To address the aforementioned gap, the aim of this study was to examine local people’s knowledge on the adverse impacts and their attitudes towards growing Eucalyptus woodlot in Gudo Beret Kebele, Basona Worena district, Ethiopia. Accordingly, we hypothesized that local people’s knowledge on the adverse impacts and their attitudes towards growing Eucalyptus woodlot in Gudo Beret Kebele is affected by socioeconomic and cognitive variables (e.g., Hills 1995; Knight et al. 2004; Tadesse and Kotler 2016; Tadesse and Teketay 2017).

Methods

Study area

The study was conducted in Gudo Beret Kebele (Kebele is the smallest administrative unit in Ethiopia), Basona Worena district, Ethiopia. Gudo Beret Kebele is located on 10° 41′ 50′′ north and 39° 47′ 03′′ east at a distance of 162 km northeast of Addis Ababa and 32 km in the same direction from Debre Berhan town (Fig. 1). Elevation ranges from 2828 to 3700 m above sea level (Ayele 2008). The total area of Gudo Beret Kebele is about 7054 ha among which 1418 ha are plantation forests (i.e., tree species like Eucalyptus globulus, Eucalyptus camaldulensis, and Juniperus procera), 923 ha grazing land, and the remaining 4713 ha are allocated for cultivated land. The total population size of Gudo Beret Kebele is estimated to be about 4550 inhabitants, and the population density is estimated to be 90.03 persons/km2. The total number of households in Gudo Beret Kebele is 1062. Majority of the local people’s income is derived from mixed farming (i.e., crop production and livestock rearing) (Personal communication with Basona Worena district Agriculture and Rural Development Office, December 20, 2016).

Fig. 1
figure 1

Location map of the study area

Full size image

The study site had a mean annual temperature and rainfall of about 15.5 °C and 1200 mm, respectively (Teketay and Bekele 1995). According to previous studies, Eucalyptus globulus and Eucalyptus camaldulensis can grow and perform best in cool and humid highlands of agro-ecological zone (i.e., locally known as “Dega”) (Hailu 2002; Hailu et al. 2003; Ayele 2008), suggesting that this agro-ecological zone is similar to the present study site. Thus, it is believed that Gudo Beret Kebele is ecologically suitable for the growth of both Eucalyptus species. In Gudo Beret Kebele, rural households mainly grow Eucalyptus woodlot for fuelwood, construction materials, and poles (Kebebew and Ayele 2010; Bekele 2015; Liang et al. 2016).

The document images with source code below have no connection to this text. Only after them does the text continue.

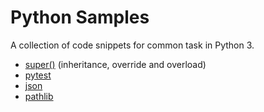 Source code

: # Python Samples

A collection of code snippets for common task in Python 3.

* [super()](/samples/super) (inheritance, override and overload)
* [pytest](/samples/pytest)
* [json](/samples/json)
* [pathlib](/samples/pathlib)
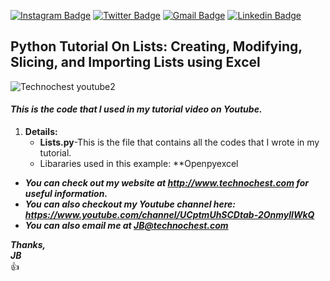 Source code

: [![Instagram Badge](https://img.shields.io/badge/Instagram-%23E4405F.svg?&style=flat-square&logo=instagram&logoColor=white&color=071A2C&link=https://www.instagram.com/technochest)](https://www.instagram.com/technochest)
[![Twitter Badge](https://img.shields.io/badge/Twitter-%231877F2.svg?&style=flat-square&logo=twitter&logoColor=white&color=071A2C&link=https://twitter.com/technochest1)](https://twitter.com/technochest1)
[![Gmail Badge](https://img.shields.io/badge/Gmail-%231877F2.svg?&style=flat-square&logo=gmail&logoColor=white&color=071A2C&link=mailto:jb@technochest.com)](mailto:jb@technochest.com)
[![Linkedin Badge](https://img.shields.io/badge/LinkedIn-%230077B5.svg?&style=flat-square&logo=linkedin&logoColor=white&color=071A2C&link=https://www.linkedin.com/in/technochest/)](https://www.linkedin.com/in/technochest/)

## Python Tutorial On Lists: Creating, Modifying, Slicing, and Importing Lists using Excel 
![Technochest youtube2](https://user-images.githubusercontent.com/85039215/120913737-4e265c00-c667-11eb-83f6-346e7c45b94c.png)
#### ***This is the code that I used in my tutorial video on Youtube.***

1. **Details:**    
   - **Lists.py**-This is the file that contains all the codes that I wrote in my tutorial.
   - Libararies used in this example: **Openpyexcel

* ***You can check out my website at http://www.technochest.com for useful information.***
* ***You can also checkout my Youtube channel here: https://www.youtube.com/channel/UCptmUhSCDtab-2OnmylIWkQ***
* ***You can also email me at JB@technochest.com***

***Thanks,***  
***JB***  
:+1:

Based on the information obtained from the respondents during the questionnaire survey, growing Eucalyptus globulus and Eucalyptus camaldulensis around farm boundaries reduce the nutrient and moisture content of the soils (Liang et al. 2016; Negasa et al. 2017a, 2017b) and thereby results in reduction of crop yield. Moreover, when Eucalyptus globulus and Eucalyptus camaldulensis trees are grown along the banks of streams and/or rivers, they decrease the volume of the water flow (Liang et al. 2016; Negasa et al. 2017b). On top of this, growing Eucalyptus globulus and Eucalyptus camaldulensis on grazing land reduces the availability and quality of forage for livestock due to soil acidification, nutrient depletion, and allelopathic effect (Liang et al. 2016). Previous studies supported the above connotation on the adverse ecological impacts of Eucalyptus globulus and Eucalyptus camaldulensis in the study site. For example, soil acidification, nutrient depletion, allelopathic effect (Bowen and Nambiar 1984; Basu and Kandasamy 1997; Hailu et al. 2003; Liang et al. 2016), and excessive water utilization (Liang et al. 2016; Negasa et al. 2017b) by Eucalyptus globulus and Eucalyptus camaldulensis are some of the adverse ecological impacts of these species especially when they are grown on previously cultivated farmlands (Saint-André et al. 2008; Liang et al. 2016; Negasa et al. 2017b).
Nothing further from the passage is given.